Всего через год после того, как Хэмбли была подчеркнута важность изучения женщин средневекового Ирана для истории этого периода, Чарльз Мелвилл опубликовал краткую, но превосходную работу о последних годах Государства Хулагуидов [Melville 1999]. Хотя в намерения Мелвилла не входило специально исследовать роль женщин в Иране, он обнаружил, что во время правления Абу Саида (ум. 1335) их активность была неизменно высокой [Там же: 14–16]. Хотя в другом месте я уже предлагал выделить различия «в форме» влияния женщин в политических делах до и после середины XIII века [Nicola 2006–2007], важно подчеркнуть непрерывность политического влияния женщин в государстве со времен Чингисхана до конца монгольского правления в Иране.

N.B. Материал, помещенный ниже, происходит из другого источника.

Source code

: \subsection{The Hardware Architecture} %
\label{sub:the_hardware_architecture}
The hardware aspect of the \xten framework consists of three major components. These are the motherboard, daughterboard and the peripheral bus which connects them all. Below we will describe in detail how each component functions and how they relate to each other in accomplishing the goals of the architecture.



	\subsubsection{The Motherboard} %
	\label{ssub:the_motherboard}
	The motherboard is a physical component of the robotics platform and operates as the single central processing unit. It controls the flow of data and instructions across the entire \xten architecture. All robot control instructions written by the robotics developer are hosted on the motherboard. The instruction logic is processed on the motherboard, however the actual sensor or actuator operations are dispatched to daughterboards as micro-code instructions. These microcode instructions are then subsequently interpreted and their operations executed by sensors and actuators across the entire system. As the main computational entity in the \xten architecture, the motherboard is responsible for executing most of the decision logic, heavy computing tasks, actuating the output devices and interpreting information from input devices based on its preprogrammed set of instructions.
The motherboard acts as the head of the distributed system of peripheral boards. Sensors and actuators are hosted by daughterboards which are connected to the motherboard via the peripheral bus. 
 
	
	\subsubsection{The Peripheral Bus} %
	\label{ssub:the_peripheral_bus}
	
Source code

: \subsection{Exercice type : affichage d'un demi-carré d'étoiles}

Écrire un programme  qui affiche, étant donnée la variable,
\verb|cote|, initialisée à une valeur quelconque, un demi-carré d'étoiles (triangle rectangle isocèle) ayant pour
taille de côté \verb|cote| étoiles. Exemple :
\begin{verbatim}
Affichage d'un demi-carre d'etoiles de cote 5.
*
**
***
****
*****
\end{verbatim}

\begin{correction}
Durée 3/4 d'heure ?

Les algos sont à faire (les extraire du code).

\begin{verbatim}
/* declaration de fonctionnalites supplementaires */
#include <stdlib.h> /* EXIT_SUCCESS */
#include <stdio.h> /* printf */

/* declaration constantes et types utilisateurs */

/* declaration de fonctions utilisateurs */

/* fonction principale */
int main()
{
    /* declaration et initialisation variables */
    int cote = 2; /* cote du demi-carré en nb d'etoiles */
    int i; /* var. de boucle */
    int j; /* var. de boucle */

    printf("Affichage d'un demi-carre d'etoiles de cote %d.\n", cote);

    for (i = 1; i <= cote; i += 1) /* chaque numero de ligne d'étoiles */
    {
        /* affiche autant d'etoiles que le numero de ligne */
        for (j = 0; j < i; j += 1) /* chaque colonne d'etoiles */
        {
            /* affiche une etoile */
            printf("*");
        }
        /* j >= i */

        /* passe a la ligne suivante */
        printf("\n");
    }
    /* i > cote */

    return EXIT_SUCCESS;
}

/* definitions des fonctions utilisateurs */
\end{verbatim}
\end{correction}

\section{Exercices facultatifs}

В 2003 году на конференции, проходившей в Торонто, Джордж Чжао представил доклад о матримониальных связях между китайской династией Юань и корейской династией Корё [Zhao 2004: 3-26]. Там впервые в некоторой части была оспорена аргументация, изложенная в упомянутых выше статьях 1970-х годов, где Россаби, в частности, утверждает, что дочери Хубилая не были столь влиятельны, как его мать и жена [Rossabi 1979: 172]. Это в некоторой степени оправдывает то, что Россаби не упомянул о ханских отпрысках женского пола в своей статье 1979 года. Однако Чжао оспорил этот довод, обратившись к официальной истории корейской династии, где упоминается влияние монгольских женщин [Zhao 2004: 20]. Этот факт, а также новый подход к «Корёсе»[10], хорошо известному для историков Кореи источнику, убедительно показывает, в каком направлении могут быть предприняты дальнейшие исследования в области изучения роли женщин при монгольском правлении.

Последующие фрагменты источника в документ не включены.